Employees who are paid on Thursday 4th or Friday 5th April may owe extra tax because of receiving an ‘extra’ paycheque in the 2023/24 tax year.1

Those paid weekly will be paid 53 times rather than 52 across the year. In these circumstances, HMRC allow employers to give them more of the tax-free personal allowance than they are entitled to so that their take home pay isn’t affected. However, this means that they will underpay tax.

Those paid fortnightly and four-weekly could also be affected. The amount of extra personal allowance they will be given will be larger and will likely mean HMRC will want to claw back the larger underpaid tax as a result.

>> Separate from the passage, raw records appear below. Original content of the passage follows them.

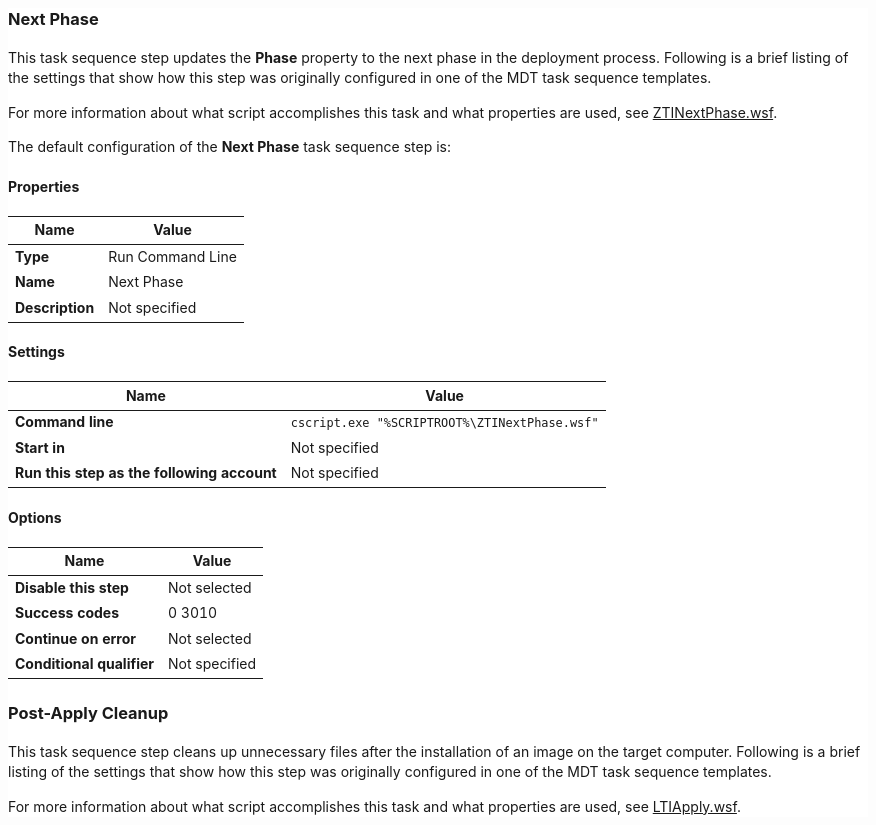 ### Next Phase
 This task sequence step updates the **Phase** property to the next phase in the deployment process. Following is a brief listing of the settings that show how this step was originally configured in one of the MDT task sequence templates.

 For more information about what script accomplishes this task and what properties are used, see [ZTINextPhase.wsf](scripts.md#ztinextphasewsf).

 The default configuration of the **Next Phase** task sequence step is:

#### Properties

|**Name**|**Value**|
|-|-|
|**Type**|Run Command Line|
|**Name**|Next Phase|
|**Description**|Not specified|

#### Settings

|**Name**|**Value**|
|-|-|
|**Command line**|`cscript.exe "%SCRIPTROOT%\ZTINextPhase.wsf"`|
|**Start in**|Not specified|
|**Run this step as the following account**|Not specified|

#### Options

|**Name**|**Value**|
|-|-|
|**Disable this step**|Not selected|
|**Success codes**|0 3010|
|**Continue on error**|Not selected|
|**Conditional qualifier**|Not specified|

### Post\-Apply Cleanup
 This task sequence step cleans up unnecessary files after the installation of an image on the target computer. Following is a brief listing of the settings that show how this step was originally configured in one of the MDT task sequence templates.

 For more information about what script accomplishes this task and what properties are used, see [LTIApply.wsf](scripts.md#ltiapplywsf).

Meredith McCammond, Technical Officer for LITRG, said:

“Where employees are paid weekly, the PAYE system is designed to assume you are paid 52 times a year. Each week, you get a 1/52 proportion of your tax-free personal allowance (£242 a week).2 By the end of the tax year, this means that normally you would pay the right amount of tax.

“But for years in which 53 paydays fall, as happens this year if you are paid at the end of the week on a Thursday or Friday, the system gives you an extra £242 chunk of tax-free personal allowance.

“When HMRC later work out how much tax these employees owe for the year compared to how much has been taken off their wages, it may show that not enough tax has been paid overall. For a basic rate taxpayer, the amount would be just under £50.3 As it is not significant, HMRC may choose not to collect this.4

“However, the amount owed could be significantly higher if you are paid fortnightly or four-weekly, with almost £100 being owed by the former and £200 by the latter. In these circumstances, it is likely HMRC will try to collect it.”5

LITRG has urged those who may be affected by the rule to check any tax calculation that they receive from HMRC and to make themselves aware of how any extra tax bill will have to be paid.

Meredith continued:

“Once the tax year ends, HMRC will send a tax calculation setting out any amounts owed, called a P800.6 They will then try to collect the tax.

“Employees should understand that these tax bills are not due to any error by their employer. They arise simply because of the way the system is designed. Employees should check they agree the bill is correct, by comparing it to their own records, such as their P60.

“How the tax is collected depends on the taxpayer’s situation. If they have a continuing employment, their PAYE code might be adjusted to recoup the debt over the next tax year. We recommend that all employees check their PAYE code each year.7

“If you have stopped work, you might need to arrange to pay directly to HMRC.”